Mata Uang Asia Tertekan Dolar AS, Prospek Stabilisasi Terbuka Akhir Tahun

Muamalat.co.id JAKARTA. Dalam sepekan terakhir, sejumlah mata uang Asia seperti won Korea (KRW), peso Filipina (PHP), rupee India (INR), dan rupiah (IDR) menjadi yang paling tertekan terhadap dolar Amerika Serikat (AS).

Mengutip data Bloomberg, Selasa (28/10/2025), rupee India (INR) melemah 0,02% ke 88,26 per dolar AS, won Korea (KRW) turun 0,18% ke 1.435,18, dan peso Filipina (PHP) terkoreksi 0,38% ke 59,13 per dolar AS. Sementara rupiah (IDR) justru menguat tipis 0,08% ke 16.608 per dolar AS.

Pengamat Ekonomi, Mata Uang, dan Komoditas Ibrahim Assuaibi menilai pelemahan mata uang Asia belakangan ini dipicu oleh faktor eksternal dari Amerika Serikat.

“Salah satunya libur pemerintahan federal di Amerika yang membuat banyak data ekonomi tertunda rilis, sehingga pasar kekurangan panduan,” ungkapnya kepada Kontan, Selasa (28/10/2025).

Ibrahim menambahkan, ketidakpastian arah perang dagang AS–Tiongkok serta penurunan harga minyak mentah dunia turut menambah tekanan di pasar keuangan. 

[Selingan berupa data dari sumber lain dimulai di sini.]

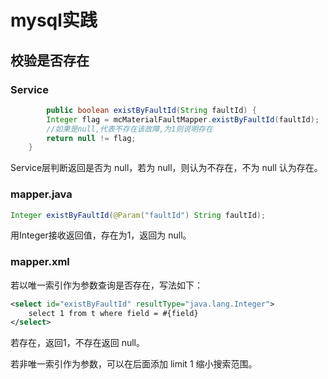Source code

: # mysql实践

## 校验是否存在

### Service

```JAVA
		public boolean existByFaultId(String faultId) {
        Integer flag = mcMaterialFaultMapper.existByFaultId(faultId);
        //如果是null,代表不存在该故障,为1则说明存在
        return null != flag;
    }

```

Service层判断返回是否为 null，若为 null，则认为不存在，不为 null 认为存在。

### mapper.java

```java
Integer existByFaultId(@Param("faultId") String faultId);
```

用Integer接收返回值，存在为1，返回为 null。

### mapper.xml

若以唯一索引作为参数查询是否存在，写法如下：

```xml
<select id="existByFaultId" resultType="java.lang.Integer">
	select 1 from t where field = #{field}
</select>
```

若存在，返回1，不存在返回 null。 

若非唯一索引作为参数，可以在后面添加 limit 1 缩小搜索范围。

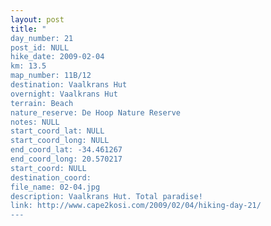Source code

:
 ```yaml
---
layout: post
title: "
day_number: 21
post_id: NULL
hike_date: 2009-02-04
km: 13.5
map_number: 11B/12
destination: Vaalkrans Hut
overnight: Vaalkrans Hut
terrain: Beach
nature_reserve: De Hoop Nature Reserve
notes: NULL
start_coord_lat: NULL
start_coord_long: NULL
end_coord_lat: -34.461267
end_coord_long: 20.570217
start_coord: NULL
destination_coord: 
file_name: 02-04.jpg
description: Vaalkrans Hut. Total paradise!
link: http://www.cape2kosi.com/2009/02/04/hiking-day-21/
---
```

Mata Uang Asia Diproyeksi Bisa Menguat Kecuali Rupiah

“Selama empat hingga lima hari terakhir, pasar terus mengalami koreksi cukup tajam karena kondisi global yang masih sensitif terhadap isu perang dagang,” ujarnya

Menurut Analis Doo Financial Futures Lukman Leong, tekanan terhadap rupiah juga dipicu faktor domestik. Ekspektasi penurunan suku bunga Bank Indonesia serta kekhawatiran perubahan metode perhitungan indeks MSCI disebutnya menimbulkan sentimen risk-off dan arus keluar modal asing.

“Peso Filipina juga tertekan oleh prospek pelonggaran kebijakan moneter, sementara rupee India terdampak permintaan dolar dari importir dan kenaikan harga minyak dunia,” ungkap Lukman kepada Kontan, Selasa (28/10/2025).

Sementara Kepala Ekonom Bank Permata Josua Pardede menjelaskan, kombinasi beberapa faktor membuat mata uang Asia sulit menguat. “Kenaikan harga minyak yang tinggi menekan negara pengimpor bersih seperti Filipina dan India, sementara arus keluar dari pasar saham dan kekhawatiran arah kebijakan fiskal Jepang memperburuk tekanan,” ucapnya.

Meski begitu, sejumlah analis menilai prospek hingga akhir tahun mulai menunjukkan tanda stabilisasi.

Ibrahim memperkirakan, situasi akan membaik apabila bank sentral AS melanjutkan penurunan suku bunga dan ketegangan dagang AS–Tiongkok mereda. “Kalau perang dagang ada kesepakatan, pasar akan lebih stabil,” ujarnya.

Dolar AS Melemah, Mata Uang Asia Apa yang Menarik?

Pandangan serupa disampaikan Josua. Menurutnya, ruang penguatan dolar mulai terbatas karena arah kebijakan The Fed cenderung lebih longgar, sehingga imbal hasil US Treasury tak akan naik banyak lagi. “Hal ini menahan dorongan kenaikan dolar secara luas,” jelasnya.

Josua juga menilai, faktor musiman seperti meningkatnya remitansi pada akhir tahun dapat membantu penguatan peso Filipina.

Ibrahim memperkirakan hingga akhir tahun USD/JPY akan berada di kisaran 157,60, USD/IDR di 16.800, USD/INR di 87,50, dan USD/PHP di 57,23.

Lukman mematok kisaran USD/IDR di 16.500–17.000, USD/JPY di 155,00, USD/INR di 89–90, dan USD/PHP di 61–62.

Sementara Josua memperkirakan USD/IDR bergerak di 16.300–16.500, USD/JPY di 150–154, USD/INR di 87–89, dan USD/PHP di 58–59.

Mata Uang yang Layak Dikoleksi

Untuk strategi investasi, Ibrahim menyarankan dua mata uang yang menarik dikoleksi, yakni yen Jepang dan dolar Singapura, karena keduanya relatif stabil di tengah ketidakpastian global.

Josua menambahkan, beberapa mata uang Asia lain juga berpotensi menarik. “Yen menarik untuk akumulasi bertahap, ringgit stabil dan berisiko rendah, sementara baht dan yuan onshore bisa jadi pilihan taktis karena dukungan ekspor dan kebijakan yang positif,” pungkasnya.